Task item
The records that follow must be repeated exactly, minus the images.

Source data

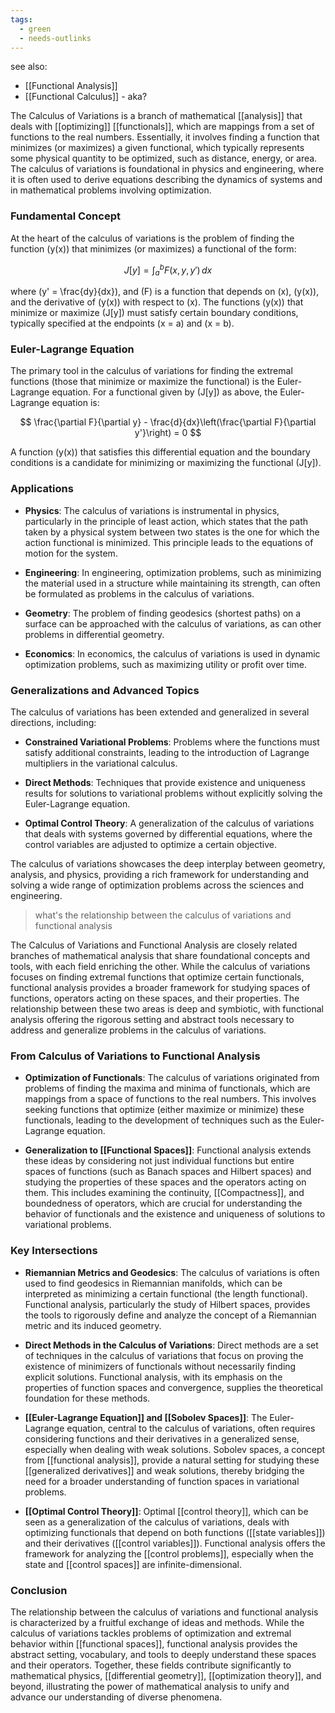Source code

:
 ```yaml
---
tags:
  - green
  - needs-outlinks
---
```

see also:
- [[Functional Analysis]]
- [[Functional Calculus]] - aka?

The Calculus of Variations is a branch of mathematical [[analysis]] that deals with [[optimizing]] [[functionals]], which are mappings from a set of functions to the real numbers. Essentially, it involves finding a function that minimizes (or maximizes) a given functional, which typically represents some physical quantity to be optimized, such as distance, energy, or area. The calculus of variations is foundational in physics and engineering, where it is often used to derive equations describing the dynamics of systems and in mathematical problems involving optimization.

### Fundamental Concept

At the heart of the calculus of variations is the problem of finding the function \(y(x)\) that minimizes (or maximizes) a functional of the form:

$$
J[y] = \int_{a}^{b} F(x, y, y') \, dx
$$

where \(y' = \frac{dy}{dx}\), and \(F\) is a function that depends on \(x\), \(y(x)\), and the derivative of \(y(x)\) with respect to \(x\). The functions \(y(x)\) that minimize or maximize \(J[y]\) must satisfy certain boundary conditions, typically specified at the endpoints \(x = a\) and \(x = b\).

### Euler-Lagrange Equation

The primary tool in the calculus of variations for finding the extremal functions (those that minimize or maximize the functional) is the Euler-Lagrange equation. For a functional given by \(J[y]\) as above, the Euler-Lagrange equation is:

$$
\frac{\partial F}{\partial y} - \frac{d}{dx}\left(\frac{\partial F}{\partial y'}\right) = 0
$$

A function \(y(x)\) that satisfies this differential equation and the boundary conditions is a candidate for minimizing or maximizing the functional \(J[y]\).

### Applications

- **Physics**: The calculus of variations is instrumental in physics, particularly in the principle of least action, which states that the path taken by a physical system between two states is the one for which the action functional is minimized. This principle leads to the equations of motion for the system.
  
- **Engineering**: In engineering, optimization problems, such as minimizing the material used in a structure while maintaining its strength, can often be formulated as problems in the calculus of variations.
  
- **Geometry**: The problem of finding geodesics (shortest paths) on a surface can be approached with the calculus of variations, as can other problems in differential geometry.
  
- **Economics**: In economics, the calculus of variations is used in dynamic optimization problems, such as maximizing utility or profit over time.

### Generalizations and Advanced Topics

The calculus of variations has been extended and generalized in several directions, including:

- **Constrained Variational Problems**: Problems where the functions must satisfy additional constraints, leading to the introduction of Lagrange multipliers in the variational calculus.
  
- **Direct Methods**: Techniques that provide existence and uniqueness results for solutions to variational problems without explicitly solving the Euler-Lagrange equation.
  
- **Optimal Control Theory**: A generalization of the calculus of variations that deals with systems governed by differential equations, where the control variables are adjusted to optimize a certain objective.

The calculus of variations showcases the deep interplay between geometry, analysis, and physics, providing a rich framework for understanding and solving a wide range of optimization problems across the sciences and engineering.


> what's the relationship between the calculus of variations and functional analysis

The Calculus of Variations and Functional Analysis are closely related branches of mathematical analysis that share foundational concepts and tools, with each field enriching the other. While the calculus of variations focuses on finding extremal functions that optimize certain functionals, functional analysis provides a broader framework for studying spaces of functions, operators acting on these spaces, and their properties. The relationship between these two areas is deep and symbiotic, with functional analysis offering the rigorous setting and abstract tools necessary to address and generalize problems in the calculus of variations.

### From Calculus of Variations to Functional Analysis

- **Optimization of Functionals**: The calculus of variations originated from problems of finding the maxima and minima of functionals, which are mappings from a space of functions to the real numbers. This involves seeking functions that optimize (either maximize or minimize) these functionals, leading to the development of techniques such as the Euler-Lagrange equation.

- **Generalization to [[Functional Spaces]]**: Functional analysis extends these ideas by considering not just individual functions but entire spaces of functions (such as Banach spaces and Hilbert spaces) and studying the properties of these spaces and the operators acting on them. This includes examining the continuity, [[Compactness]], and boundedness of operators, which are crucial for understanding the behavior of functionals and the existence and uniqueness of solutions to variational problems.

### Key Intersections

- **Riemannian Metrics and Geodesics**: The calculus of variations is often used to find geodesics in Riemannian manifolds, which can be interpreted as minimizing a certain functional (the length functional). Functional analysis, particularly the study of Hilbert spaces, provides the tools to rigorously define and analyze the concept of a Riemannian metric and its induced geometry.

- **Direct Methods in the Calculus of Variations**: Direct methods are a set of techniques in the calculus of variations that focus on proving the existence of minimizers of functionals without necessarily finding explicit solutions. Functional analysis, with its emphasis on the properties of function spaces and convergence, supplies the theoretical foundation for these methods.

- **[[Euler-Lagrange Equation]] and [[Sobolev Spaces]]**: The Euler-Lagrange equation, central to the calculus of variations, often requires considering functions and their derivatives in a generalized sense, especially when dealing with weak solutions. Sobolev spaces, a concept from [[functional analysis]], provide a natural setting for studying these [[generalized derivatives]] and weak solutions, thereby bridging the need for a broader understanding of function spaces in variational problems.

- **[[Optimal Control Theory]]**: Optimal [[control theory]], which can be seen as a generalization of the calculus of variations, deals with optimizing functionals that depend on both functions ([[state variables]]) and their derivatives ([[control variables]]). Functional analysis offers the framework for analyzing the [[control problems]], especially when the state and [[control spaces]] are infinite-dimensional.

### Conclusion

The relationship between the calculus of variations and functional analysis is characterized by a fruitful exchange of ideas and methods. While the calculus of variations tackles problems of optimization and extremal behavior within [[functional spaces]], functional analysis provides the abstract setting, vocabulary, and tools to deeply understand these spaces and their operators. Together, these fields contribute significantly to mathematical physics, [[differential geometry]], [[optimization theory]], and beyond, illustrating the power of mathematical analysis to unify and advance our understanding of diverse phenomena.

Response to this task
Source code

:
 ```yaml
---
tags:
  - green
  - needs-outlinks
---
```

see also:
- [[Functional Analysis]]
- [[Functional Calculus]] - aka?

The Calculus of Variations is a branch of mathematical [[analysis]] that deals with [[optimizing]] [[functionals]], which are mappings from a set of functions to the real numbers. Essentially, it involves finding a function that minimizes (or maximizes) a given functional, which typically represents some physical quantity to be optimized, such as distance, energy, or area. The calculus of variations is foundational in physics and engineering, where it is often used to derive equations describing the dynamics of systems and in mathematical problems involving optimization.

### Fundamental Concept

At the heart of the calculus of variations is the problem of finding the function \(y(x)\) that minimizes (or maximizes) a functional of the form:

$$
J[y] = \int_{a}^{b} F(x, y, y') \, dx
$$

where \(y' = \frac{dy}{dx}\), and \(F\) is a function that depends on \(x\), \(y(x)\), and the derivative of \(y(x)\) with respect to \(x\). The functions \(y(x)\) that minimize or maximize \(J[y]\) must satisfy certain boundary conditions, typically specified at the endpoints \(x = a\) and \(x = b\).

### Euler-Lagrange Equation

The primary tool in the calculus of variations for finding the extremal functions (those that minimize or maximize the functional) is the Euler-Lagrange equation. For a functional given by \(J[y]\) as above, the Euler-Lagrange equation is:

$$
\frac{\partial F}{\partial y} - \frac{d}{dx}\left(\frac{\partial F}{\partial y'}\right) = 0
$$

A function \(y(x)\) that satisfies this differential equation and the boundary conditions is a candidate for minimizing or maximizing the functional \(J[y]\).

### Applications

- **Physics**: The calculus of variations is instrumental in physics, particularly in the principle of least action, which states that the path taken by a physical system between two states is the one for which the action functional is minimized. This principle leads to the equations of motion for the system.
  
- **Engineering**: In engineering, optimization problems, such as minimizing the material used in a structure while maintaining its strength, can often be formulated as problems in the calculus of variations.
  
- **Geometry**: The problem of finding geodesics (shortest paths) on a surface can be approached with the calculus of variations, as can other problems in differential geometry.
  
- **Economics**: In economics, the calculus of variations is used in dynamic optimization problems, such as maximizing utility or profit over time.

### Generalizations and Advanced Topics

The calculus of variations has been extended and generalized in several directions, including:

- **Constrained Variational Problems**: Problems where the functions must satisfy additional constraints, leading to the introduction of Lagrange multipliers in the variational calculus.
  
- **Direct Methods**: Techniques that provide existence and uniqueness results for solutions to variational problems without explicitly solving the Euler-Lagrange equation.
  
- **Optimal Control Theory**: A generalization of the calculus of variations that deals with systems governed by differential equations, where the control variables are adjusted to optimize a certain objective.

The calculus of variations showcases the deep interplay between geometry, analysis, and physics, providing a rich framework for understanding and solving a wide range of optimization problems across the sciences and engineering.


> what's the relationship between the calculus of variations and functional analysis

The Calculus of Variations and Functional Analysis are closely related branches of mathematical analysis that share foundational concepts and tools, with each field enriching the other. While the calculus of variations focuses on finding extremal functions that optimize certain functionals, functional analysis provides a broader framework for studying spaces of functions, operators acting on these spaces, and their properties. The relationship between these two areas is deep and symbiotic, with functional analysis offering the rigorous setting and abstract tools necessary to address and generalize problems in the calculus of variations.

### From Calculus of Variations to Functional Analysis

- **Optimization of Functionals**: The calculus of variations originated from problems of finding the maxima and minima of functionals, which are mappings from a space of functions to the real numbers. This involves seeking functions that optimize (either maximize or minimize) these functionals, leading to the development of techniques such as the Euler-Lagrange equation.

- **Generalization to [[Functional Spaces]]**: Functional analysis extends these ideas by considering not just individual functions but entire spaces of functions (such as Banach spaces and Hilbert spaces) and studying the properties of these spaces and the operators acting on them. This includes examining the continuity, [[Compactness]], and boundedness of operators, which are crucial for understanding the behavior of functionals and the existence and uniqueness of solutions to variational problems.

### Key Intersections

- **Riemannian Metrics and Geodesics**: The calculus of variations is often used to find geodesics in Riemannian manifolds, which can be interpreted as minimizing a certain functional (the length functional). Functional analysis, particularly the study of Hilbert spaces, provides the tools to rigorously define and analyze the concept of a Riemannian metric and its induced geometry.

- **Direct Methods in the Calculus of Variations**: Direct methods are a set of techniques in the calculus of variations that focus on proving the existence of minimizers of functionals without necessarily finding explicit solutions. Functional analysis, with its emphasis on the properties of function spaces and convergence, supplies the theoretical foundation for these methods.

- **[[Euler-Lagrange Equation]] and [[Sobolev Spaces]]**: The Euler-Lagrange equation, central to the calculus of variations, often requires considering functions and their derivatives in a generalized sense, especially when dealing with weak solutions. Sobolev spaces, a concept from [[functional analysis]], provide a natural setting for studying these [[generalized derivatives]] and weak solutions, thereby bridging the need for a broader understanding of function spaces in variational problems.

- **[[Optimal Control Theory]]**: Optimal [[control theory]], which can be seen as a generalization of the calculus of variations, deals with optimizing functionals that depend on both functions ([[state variables]]) and their derivatives ([[control variables]]). Functional analysis offers the framework for analyzing the [[control problems]], especially when the state and [[control spaces]] are infinite-dimensional.

### Conclusion

The relationship between the calculus of variations and functional analysis is characterized by a fruitful exchange of ideas and methods. While the calculus of variations tackles problems of optimization and extremal behavior within [[functional spaces]], functional analysis provides the abstract setting, vocabulary, and tools to deeply understand these spaces and their operators. Together, these fields contribute significantly to mathematical physics, [[differential geometry]], [[optimization theory]], and beyond, illustrating the power of mathematical analysis to unify and advance our understanding of diverse phenomena.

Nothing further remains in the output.